Exercise aim:
The answer should be a faithful retyping of the records that follow, pictures excluded.

Segment Start: Record excerpts

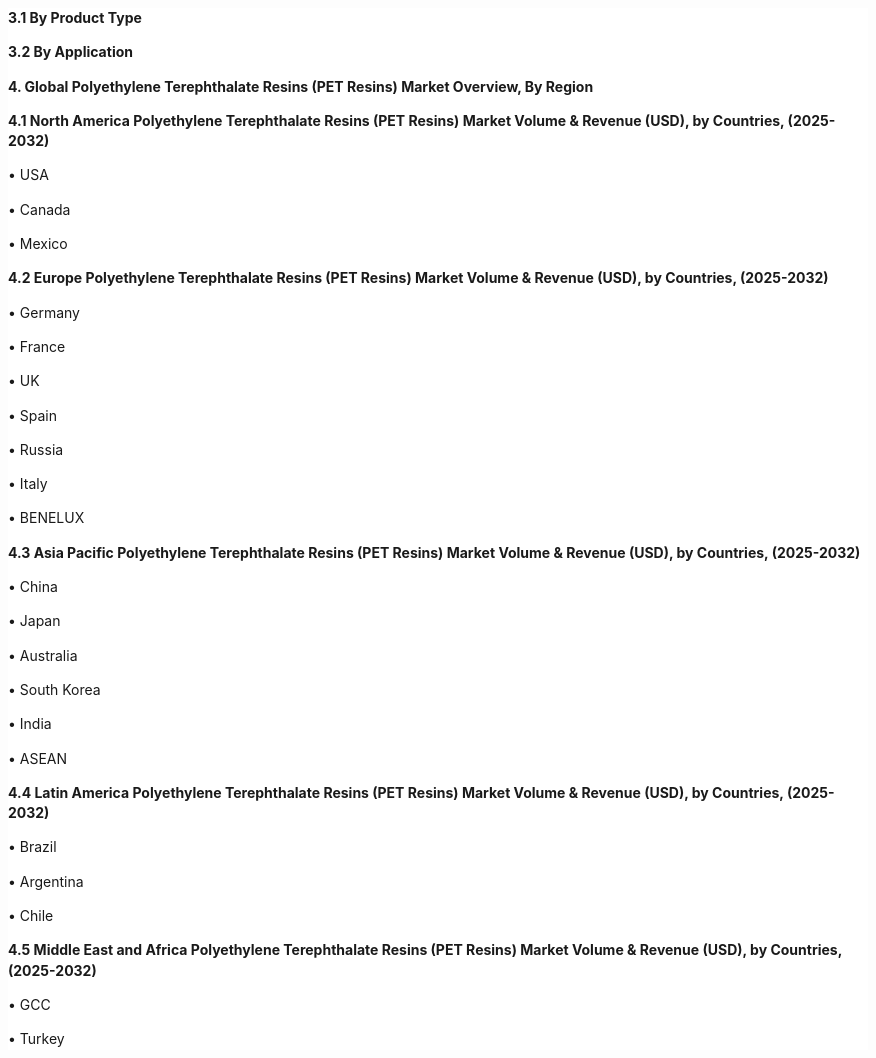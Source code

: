 <strong>3.1 By Product Type</strong>

<strong>3.2 By Application</strong>

<strong>4. Global Polyethylene Terephthalate Resins (PET Resins) Market Overview, By Region</strong>

<strong>4.1 North America Polyethylene Terephthalate Resins (PET Resins) Market Volume &amp; Revenue (USD), by Countries, (2025-2032)</strong>

• USA

• Canada

• Mexico

<strong>4.2 Europe Polyethylene Terephthalate Resins (PET Resins) Market Volume &amp; Revenue (USD), by Countries, (2025-2032)</strong>

• Germany

• France

• UK

• Spain

• Russia

• Italy

• BENELUX

<strong>4.3 Asia Pacific Polyethylene Terephthalate Resins (PET Resins) Market Volume &amp; Revenue (USD), by Countries, (2025-2032)</strong>

• China

• Japan

• Australia

• South Korea

• India

• ASEAN

<strong>4.4 Latin America Polyethylene Terephthalate Resins (PET Resins) Market Volume &amp; Revenue (USD), by Countries, (2025-2032)</strong>

• Brazil

• Argentina

• Chile

<strong>4.5 Middle East and Africa Polyethylene Terephthalate Resins (PET Resins) Market Volume &amp; Revenue (USD), by Countries, (2025-2032)</strong>

• GCC

• Turkey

Segment End: Record excerpts

Solution for this problem:
Source code

: <strong>3.1 By Product Type</strong>

<strong>3.2 By Application</strong>

<strong>4. Global Polyethylene Terephthalate Resins (PET Resins) Market Overview, By Region</strong>

<strong>4.1 North America Polyethylene Terephthalate Resins (PET Resins) Market Volume &amp; Revenue (USD), by Countries, (2025-2032)</strong>

• USA

• Canada

• Mexico

<strong>4.2 Europe Polyethylene Terephthalate Resins (PET Resins) Market Volume &amp; Revenue (USD), by Countries, (2025-2032)</strong>

• Germany

• France

• UK

• Spain

• Russia

• Italy

• BENELUX

<strong>4.3 Asia Pacific Polyethylene Terephthalate Resins (PET Resins) Market Volume &amp; Revenue (USD), by Countries, (2025-2032)</strong>

• China

• Japan

• Australia

• South Korea

• India

• ASEAN

<strong>4.4 Latin America Polyethylene Terephthalate Resins (PET Resins) Market Volume &amp; Revenue (USD), by Countries, (2025-2032)</strong>

• Brazil

• Argentina

• Chile

<strong>4.5 Middle East and Africa Polyethylene Terephthalate Resins (PET Resins) Market Volume &amp; Revenue (USD), by Countries, (2025-2032)</strong>

• GCC

• Turkey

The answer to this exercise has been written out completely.